MATERIAL FOR THIS EXERCISE:
↓

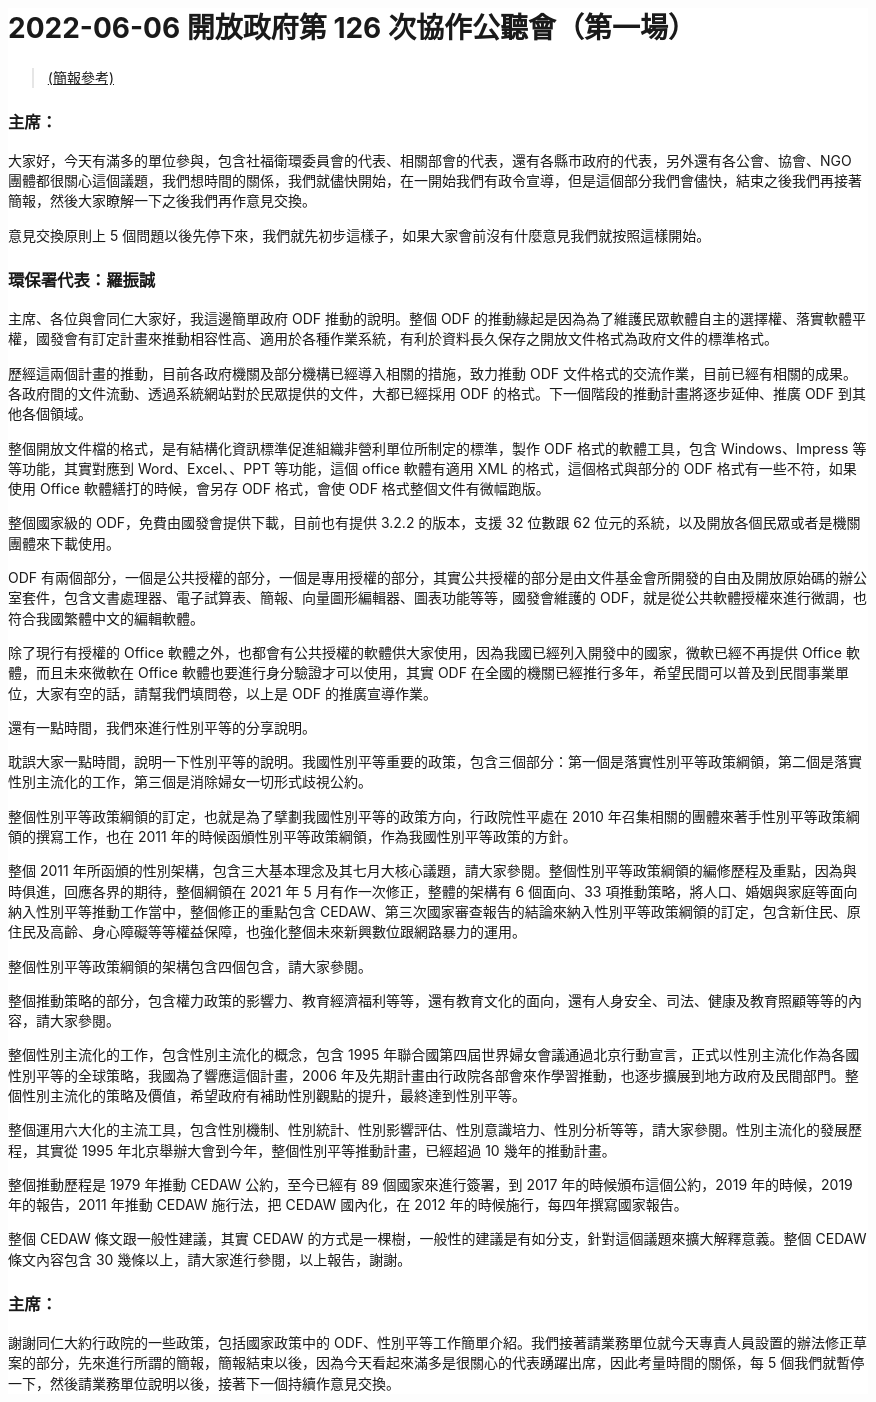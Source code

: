 # 2022-06-06 開放政府第 126 次協作公聽會（第一場）

> [(簡報參考)](https://issuu.com/pdis.tw/stacks/017bddc357dc4f47a428d2385931fdf3)


### 主席：
大家好，今天有滿多的單位參與，包含社福衛環委員會的代表、相關部會的代表，還有各縣市政府的代表，另外還有各公會、協會、NGO 團體都很關心這個議題，我們想時間的關係，我們就儘快開始，在一開始我們有政令宣導，但是這個部分我們會儘快，結束之後我們再接著簡報，然後大家瞭解一下之後我們再作意見交換。

意見交換原則上 5 個問題以後先停下來，我們就先初步這樣子，如果大家會前沒有什麼意見我們就按照這樣開始。

### 環保署代表：羅振誠
主席、各位與會同仁大家好，我這邊簡單政府 ODF 推動的說明。整個 ODF 的推動緣起是因為為了維護民眾軟體自主的選擇權、落實軟體平權，國發會有訂定計畫來推動相容性高、適用於各種作業系統，有利於資料長久保存之開放文件格式為政府文件的標準格式。

歷經這兩個計畫的推動，目前各政府機關及部分機構已經導入相關的措施，致力推動 ODF 文件格式的交流作業，目前已經有相關的成果。各政府間的文件流動、透過系統網站對於民眾提供的文件，大都已經採用 ODF 的格式。下一個階段的推動計畫將逐步延伸、推廣 ODF 到其他各個領域。

整個開放文件檔的格式，是有結構化資訊標準促進組織非營利單位所制定的標準，製作 ODF 格式的軟體工具，包含 Windows、Impress 等等功能，其實對應到 Word、Excel、、PPT 等功能，這個 office 軟體有適用 XML 的格式，這個格式與部分的 ODF 格式有一些不符，如果使用 Office 軟體繕打的時候，會另存 ODF 格式，會使 ODF 格式整個文件有微幅跑版。

整個國家級的 ODF，免費由國發會提供下載，目前也有提供 3.2.2 的版本，支援 32 位數跟 62 位元的系統，以及開放各個民眾或者是機關團體來下載使用。

ODF 有兩個部分，一個是公共授權的部分，一個是專用授權的部分，其實公共授權的部分是由文件基金會所開發的自由及開放原始碼的辦公室套件，包含文書處理器、電子試算表、簡報、向量圖形編輯器、圖表功能等等，國發會維護的 ODF，就是從公共軟體授權來進行微調，也符合我國繁體中文的編輯軟體。

除了現行有授權的 Office 軟體之外，也都會有公共授權的軟體供大家使用，因為我國已經列入開發中的國家，微軟已經不再提供 Office 軟體，而且未來微軟在 Office 軟體也要進行身分驗證才可以使用，其實 ODF 在全國的機關已經推行多年，希望民間可以普及到民間事業單位，大家有空的話，請幫我們填問卷，以上是 ODF 的推廣宣導作業。

還有一點時間，我們來進行性別平等的分享說明。

耽誤大家一點時間，說明一下性別平等的說明。我國性別平等重要的政策，包含三個部分：第一個是落實性別平等政策綱領，第二個是落實性別主流化的工作，第三個是消除婦女一切形式歧視公約。

整個性別平等政策綱領的訂定，也就是為了擘劃我國性別平等的政策方向，行政院性平處在 2010 年召集相關的團體來著手性別平等政策綱領的撰寫工作，也在 2011 年的時候函頒性別平等政策綱領，作為我國性別平等政策的方針。

整個 2011 年所函頒的性別架構，包含三大基本理念及其七月大核心議題，請大家參閱。整個性別平等政策綱領的編修歷程及重點，因為與時俱進，回應各界的期待，整個綱領在 2021 年 5 月有作一次修正，整體的架構有 6 個面向、33 項推動策略，將人口、婚姻與家庭等面向納入性別平等推動工作當中，整個修正的重點包含 CEDAW、第三次國家審查報告的結論來納入性別平等政策綱領的訂定，包含新住民、原住民及高齡、身心障礙等等權益保障，也強化整個未來新興數位跟網路暴力的運用。

整個性別平等政策綱領的架構包含四個包含，請大家參閱。

整個推動策略的部分，包含權力政策的影響力、教育經濟福利等等，還有教育文化的面向，還有人身安全、司法、健康及教育照顧等等的內容，請大家參閱。

整個性別主流化的工作，包含性別主流化的概念，包含 1995 年聯合國第四屆世界婦女會議通過北京行動宣言，正式以性別主流化作為各國性別平等的全球策略，我國為了響應這個計畫，2006 年及先期計畫由行政院各部會來作學習推動，也逐步擴展到地方政府及民間部門。整個性別主流化的策略及價值，希望政府有補助性別觀點的提升，最終達到性別平等。

整個運用六大化的主流工具，包含性別機制、性別統計、性別影響評估、性別意識培力、性別分析等等，請大家參閱。性別主流化的發展歷程，其實從 1995 年北京舉辦大會到今年，整個性別平等推動計畫，已經超過 10 幾年的推動計畫。

整個推動歷程是 1979 年推動 CEDAW 公約，至今已經有 89 個國家來進行簽署，到 2017 年的時候頒布這個公約，2019 年的時候，2019 年的報告，2011 年推動 CEDAW 施行法，把 CEDAW 國內化，在 2012 年的時候施行，每四年撰寫國家報告。

整個 CEDAW 條文跟一般性建議，其實 CEDAW 的方式是一棵樹，一般性的建議是有如分支，針對這個議題來擴大解釋意義。整個 CEDAW 條文內容包含 30 幾條以上，請大家進行參閱，以上報告，謝謝。

### 主席：
謝謝同仁大約行政院的一些政策，包括國家政策中的 ODF、性別平等工作簡單介紹。我們接著請業務單位就今天專責人員設置的辦法修正草案的部分，先來進行所謂的簡報，簡報結束以後，因為今天看起來滿多是很關心的代表踴躍出席，因此考量時間的關係，每 5 個我們就暫停一下，然後請業務單位說明以後，接著下一個持續作意見交換。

↑

WORK REQUIRED: Give only the number of lines in the records that contain the string "Office".

RESULT OF THIS EXERCISE: 2